KANE
- New Iberia, Louisiana; United States;
- Broadcast area: Lafayette, Louisiana
- Frequency: 1240 kHz
- Branding: (Kane) Radio AM 1240

Programming
- Format: Full service oldies
- Affiliations: Westwood One

Ownership
- Owner: Coastal Broadcasting of Lafourche, L.L.C.

History
- First air date: August 1946
- Call sign meaning: SugarKANE

Technical information
- Licensing authority: FCC
- Facility ID: 48452
- Class: C
- Power: 1,000 watts unlimited
- Transmitter coordinates: 30°1′3″N 91°50′10″W﻿ / ﻿30.01750°N 91.83611°W
- Translator: 107.5 K298CQ (New Iberia)

Links
- Public license information: Public file; LMS;

= KANE (AM) =

KANE (1240 AM) is an American radio station broadcasting an oldies music format. Licensed to New Iberia, Louisiana, United States, the station serves the Lafayette area. The station is currently owned by Coastal Broadcasting of Lafourche, L.L.C. and features programming from Westwood One.

==History==
A partnership of George H. Thomas, James J. Davidson Jr., and Daniel H. Castille, the New Iberia Broadcasting Company, received a construction permit from the Federal Communications Commission for a new 250-watt, unlimited-time radio station to serve New Iberia on January 9, 1946. The new station permit selected the call letters KNEI before changing to KANE on May 16 of that year. From studios on St. Peter Street, signed on in August and joined the Mutual Broadcasting System on December 15. In the early years of the station, there were several changes of ownership in the New Iberia Broadcasting Company. Dierrell Hamm became a partner in 1952; he sold his stake to Don Bonin in 1957. The station also changed network affiliations from Mutual to ABC in 1952, airing both networks' output for seven months. Ten years later, KANE was approved to increase its power to 1,000 watts during daylight hours.

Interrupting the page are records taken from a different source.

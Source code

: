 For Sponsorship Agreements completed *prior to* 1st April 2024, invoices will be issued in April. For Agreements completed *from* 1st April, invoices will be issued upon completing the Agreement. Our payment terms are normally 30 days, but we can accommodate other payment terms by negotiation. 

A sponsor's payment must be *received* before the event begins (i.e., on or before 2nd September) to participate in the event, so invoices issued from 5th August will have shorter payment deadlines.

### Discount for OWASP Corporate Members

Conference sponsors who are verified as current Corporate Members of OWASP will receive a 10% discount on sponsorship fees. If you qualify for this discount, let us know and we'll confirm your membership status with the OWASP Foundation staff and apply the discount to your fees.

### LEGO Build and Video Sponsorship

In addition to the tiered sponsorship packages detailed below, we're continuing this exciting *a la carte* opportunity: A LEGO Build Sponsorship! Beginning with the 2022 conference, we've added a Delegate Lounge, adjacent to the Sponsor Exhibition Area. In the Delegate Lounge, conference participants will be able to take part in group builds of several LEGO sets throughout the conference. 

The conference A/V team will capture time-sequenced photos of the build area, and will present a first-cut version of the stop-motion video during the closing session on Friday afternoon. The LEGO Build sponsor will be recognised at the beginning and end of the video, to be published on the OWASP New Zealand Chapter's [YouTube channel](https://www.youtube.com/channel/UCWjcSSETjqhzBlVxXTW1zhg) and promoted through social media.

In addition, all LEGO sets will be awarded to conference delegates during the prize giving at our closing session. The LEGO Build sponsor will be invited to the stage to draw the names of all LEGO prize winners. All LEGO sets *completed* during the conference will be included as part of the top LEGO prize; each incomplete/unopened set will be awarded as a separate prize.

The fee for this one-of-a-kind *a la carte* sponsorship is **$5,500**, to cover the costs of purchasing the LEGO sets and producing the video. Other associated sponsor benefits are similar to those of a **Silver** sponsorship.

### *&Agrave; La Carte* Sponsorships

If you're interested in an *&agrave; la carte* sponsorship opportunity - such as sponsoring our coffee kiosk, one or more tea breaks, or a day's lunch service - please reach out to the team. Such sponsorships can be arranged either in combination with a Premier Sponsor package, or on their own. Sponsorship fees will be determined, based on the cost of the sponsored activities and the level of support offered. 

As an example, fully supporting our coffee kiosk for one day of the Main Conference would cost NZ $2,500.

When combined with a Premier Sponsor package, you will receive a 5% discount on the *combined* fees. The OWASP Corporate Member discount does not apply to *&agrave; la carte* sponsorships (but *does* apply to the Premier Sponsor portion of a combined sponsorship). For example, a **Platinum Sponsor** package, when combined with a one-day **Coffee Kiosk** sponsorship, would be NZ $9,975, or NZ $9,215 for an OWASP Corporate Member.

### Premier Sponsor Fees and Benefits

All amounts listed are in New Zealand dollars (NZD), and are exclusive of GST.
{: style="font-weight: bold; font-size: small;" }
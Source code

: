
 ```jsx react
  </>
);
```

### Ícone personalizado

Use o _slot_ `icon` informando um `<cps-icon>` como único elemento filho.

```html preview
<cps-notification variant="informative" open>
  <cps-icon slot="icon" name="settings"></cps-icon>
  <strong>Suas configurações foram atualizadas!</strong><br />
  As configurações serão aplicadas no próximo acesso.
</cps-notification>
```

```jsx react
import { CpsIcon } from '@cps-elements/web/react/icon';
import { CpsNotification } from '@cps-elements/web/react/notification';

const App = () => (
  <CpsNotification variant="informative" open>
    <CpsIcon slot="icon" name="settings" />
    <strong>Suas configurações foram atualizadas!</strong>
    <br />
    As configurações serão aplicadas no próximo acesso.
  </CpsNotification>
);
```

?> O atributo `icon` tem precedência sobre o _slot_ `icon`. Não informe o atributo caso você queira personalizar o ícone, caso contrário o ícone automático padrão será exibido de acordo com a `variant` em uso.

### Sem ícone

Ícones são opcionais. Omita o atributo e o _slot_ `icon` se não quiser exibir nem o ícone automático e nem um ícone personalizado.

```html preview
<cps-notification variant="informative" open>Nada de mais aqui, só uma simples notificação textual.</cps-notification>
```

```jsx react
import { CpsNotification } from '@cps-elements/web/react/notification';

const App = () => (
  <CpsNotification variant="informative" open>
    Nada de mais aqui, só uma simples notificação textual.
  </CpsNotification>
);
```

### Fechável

KANE news reports were scrutinized after an August 1969 clash between five White and 35 Black students. The station reported that the principal of New Iberia Senior High School, at the time in the process of desegregation, and two White students had been injured and hospitalized when, in fact, the principal was unhurt. However, based on KANE's erroneous reporting, many parents pulled their children from school, and police tear gassed the Black youths.

In 1977, original owners Thomas and Davidson sold KANE after more than 30 years to a group headed by general manager Arthur Suberbielle for $629,000. Suberbielle, a New Iberia native, invested in AM stereo for KANE, converting in 1983, In addition to KANE, Suberbielle also owned an outdoor advertising company and published Acadiana Lifestyle magazine.

Former logo

Michael F. Starr purchased KANE in 2001 for $430,000. Starr sold 49 percent of KANE to Jerry Gisclair, forming Coastal Broadcasting, later that year.